**Instructions to follow**
Return each entry exactly, with none missing.

**Dataset entries**

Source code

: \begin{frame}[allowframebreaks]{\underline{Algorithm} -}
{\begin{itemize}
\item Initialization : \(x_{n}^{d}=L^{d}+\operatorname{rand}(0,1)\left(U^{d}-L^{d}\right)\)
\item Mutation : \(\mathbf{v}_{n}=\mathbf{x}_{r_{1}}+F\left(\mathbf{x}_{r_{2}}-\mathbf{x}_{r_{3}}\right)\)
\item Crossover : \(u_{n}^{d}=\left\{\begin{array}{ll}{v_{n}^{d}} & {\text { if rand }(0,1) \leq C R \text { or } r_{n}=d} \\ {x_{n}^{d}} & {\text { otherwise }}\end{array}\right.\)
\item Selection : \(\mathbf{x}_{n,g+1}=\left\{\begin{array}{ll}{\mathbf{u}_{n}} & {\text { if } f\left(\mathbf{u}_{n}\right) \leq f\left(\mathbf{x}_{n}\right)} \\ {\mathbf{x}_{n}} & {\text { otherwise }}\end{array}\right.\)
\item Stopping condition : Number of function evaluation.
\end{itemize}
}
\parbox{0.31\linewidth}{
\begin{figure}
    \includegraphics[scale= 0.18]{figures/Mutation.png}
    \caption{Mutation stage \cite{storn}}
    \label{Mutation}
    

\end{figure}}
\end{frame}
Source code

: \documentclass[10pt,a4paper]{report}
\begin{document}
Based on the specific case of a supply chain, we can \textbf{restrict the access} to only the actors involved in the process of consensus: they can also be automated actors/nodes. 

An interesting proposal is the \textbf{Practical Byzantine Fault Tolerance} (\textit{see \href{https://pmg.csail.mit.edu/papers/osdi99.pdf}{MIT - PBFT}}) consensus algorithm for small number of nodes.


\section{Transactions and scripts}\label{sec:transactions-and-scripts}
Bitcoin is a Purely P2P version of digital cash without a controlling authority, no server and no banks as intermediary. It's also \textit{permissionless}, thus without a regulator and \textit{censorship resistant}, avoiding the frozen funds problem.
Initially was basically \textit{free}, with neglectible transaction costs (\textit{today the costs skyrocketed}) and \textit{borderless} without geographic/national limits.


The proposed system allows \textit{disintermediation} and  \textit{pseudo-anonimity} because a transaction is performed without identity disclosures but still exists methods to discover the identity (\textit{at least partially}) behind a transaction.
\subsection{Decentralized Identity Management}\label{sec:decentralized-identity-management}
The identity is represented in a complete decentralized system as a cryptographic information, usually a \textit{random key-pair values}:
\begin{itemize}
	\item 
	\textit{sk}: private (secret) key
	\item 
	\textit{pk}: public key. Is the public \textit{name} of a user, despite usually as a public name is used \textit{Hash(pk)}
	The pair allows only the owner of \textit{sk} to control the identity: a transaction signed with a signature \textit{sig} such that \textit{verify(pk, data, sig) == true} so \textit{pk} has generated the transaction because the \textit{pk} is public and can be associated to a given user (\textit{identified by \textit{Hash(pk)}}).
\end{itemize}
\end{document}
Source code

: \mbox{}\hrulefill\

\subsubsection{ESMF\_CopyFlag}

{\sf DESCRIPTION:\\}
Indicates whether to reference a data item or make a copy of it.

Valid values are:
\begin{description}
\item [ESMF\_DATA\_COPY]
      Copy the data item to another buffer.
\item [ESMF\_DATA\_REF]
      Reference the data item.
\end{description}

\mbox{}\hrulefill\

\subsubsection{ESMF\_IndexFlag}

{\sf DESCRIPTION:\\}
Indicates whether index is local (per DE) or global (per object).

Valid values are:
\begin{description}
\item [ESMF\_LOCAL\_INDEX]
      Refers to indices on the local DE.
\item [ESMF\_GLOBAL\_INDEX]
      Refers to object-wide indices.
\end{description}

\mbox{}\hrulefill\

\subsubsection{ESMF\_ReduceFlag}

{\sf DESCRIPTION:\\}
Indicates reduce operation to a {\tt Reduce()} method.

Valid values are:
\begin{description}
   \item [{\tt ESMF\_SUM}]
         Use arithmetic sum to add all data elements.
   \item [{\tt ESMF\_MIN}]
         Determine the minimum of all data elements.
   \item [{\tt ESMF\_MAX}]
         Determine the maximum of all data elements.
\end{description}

**Final answer**
Source code

: \begin{frame}[allowframebreaks]{\underline{Algorithm} -}
{\begin{itemize}
\item Initialization : \(x_{n}^{d}=L^{d}+\operatorname{rand}(0,1)\left(U^{d}-L^{d}\right)\)
\item Mutation : \(\mathbf{v}_{n}=\mathbf{x}_{r_{1}}+F\left(\mathbf{x}_{r_{2}}-\mathbf{x}_{r_{3}}\right)\)
\item Crossover : \(u_{n}^{d}=\left\{\begin{array}{ll}{v_{n}^{d}} & {\text { if rand }(0,1) \leq C R \text { or } r_{n}=d} \\ {x_{n}^{d}} & {\text { otherwise }}\end{array}\right.\)
\item Selection : \(\mathbf{x}_{n,g+1}=\left\{\begin{array}{ll}{\mathbf{u}_{n}} & {\text { if } f\left(\mathbf{u}_{n}\right) \leq f\left(\mathbf{x}_{n}\right)} \\ {\mathbf{x}_{n}} & {\text { otherwise }}\end{array}\right.\)
\item Stopping condition : Number of function evaluation.
\end{itemize}
}
\parbox{0.31\linewidth}{
\begin{figure}
    \includegraphics[scale= 0.18]{figures/Mutation.png}
    \caption{Mutation stage \cite{storn}}
    \label{Mutation}
    

\end{figure}}
\end{frame}
Source code

: \documentclass[10pt,a4paper]{report}
\begin{document}
Based on the specific case of a supply chain, we can \textbf{restrict the access} to only the actors involved in the process of consensus: they can also be automated actors/nodes. 

An interesting proposal is the \textbf{Practical Byzantine Fault Tolerance} (\textit{see \href{https://pmg.csail.mit.edu/papers/osdi99.pdf}{MIT - PBFT}}) consensus algorithm for small number of nodes.


\section{Transactions and scripts}\label{sec:transactions-and-scripts}
Bitcoin is a Purely P2P version of digital cash without a controlling authority, no server and no banks as intermediary. It's also \textit{permissionless}, thus without a regulator and \textit{censorship resistant}, avoiding the frozen funds problem.
Initially was basically \textit{free}, with neglectible transaction costs (\textit{today the costs skyrocketed}) and \textit{borderless} without geographic/national limits.


The proposed system allows \textit{disintermediation} and  \textit{pseudo-anonimity} because a transaction is performed without identity disclosures but still exists methods to discover the identity (\textit{at least partially}) behind a transaction.
\subsection{Decentralized Identity Management}\label{sec:decentralized-identity-management}
The identity is represented in a complete decentralized system as a cryptographic information, usually a \textit{random key-pair values}:
\begin{itemize}
	\item 
	\textit{sk}: private (secret) key
	\item 
	\textit{pk}: public key. Is the public \textit{name} of a user, despite usually as a public name is used \textit{Hash(pk)}
	The pair allows only the owner of \textit{sk} to control the identity: a transaction signed with a signature \textit{sig} such that \textit{verify(pk, data, sig) == true} so \textit{pk} has generated the transaction because the \textit{pk} is public and can be associated to a given user (\textit{identified by \textit{Hash(pk)}}).
\end{itemize}
\end{document}
Source code

: \mbox{}\hrulefill\

\subsubsection{ESMF\_CopyFlag}

{\sf DESCRIPTION:\\}
Indicates whether to reference a data item or make a copy of it.

Valid values are:
\begin{description}
\item [ESMF\_DATA\_COPY]
      Copy the data item to another buffer.
\item [ESMF\_DATA\_REF]
      Reference the data item.
\end{description}

\mbox{}\hrulefill\

\subsubsection{ESMF\_IndexFlag}

{\sf DESCRIPTION:\\}
Indicates whether index is local (per DE) or global (per object).

Valid values are:
\begin{description}
\item [ESMF\_LOCAL\_INDEX]
      Refers to indices on the local DE.
\item [ESMF\_GLOBAL\_INDEX]
      Refers to object-wide indices.
\end{description}

\mbox{}\hrulefill\

\subsubsection{ESMF\_ReduceFlag}

{\sf DESCRIPTION:\\}
Indicates reduce operation to a {\tt Reduce()} method.

Valid values are:
\begin{description}
   \item [{\tt ESMF\_SUM}]
         Use arithmetic sum to add all data elements.
   \item [{\tt ESMF\_MIN}]
         Determine the minimum of all data elements.
   \item [{\tt ESMF\_MAX}]
         Determine the maximum of all data elements.
\end{description}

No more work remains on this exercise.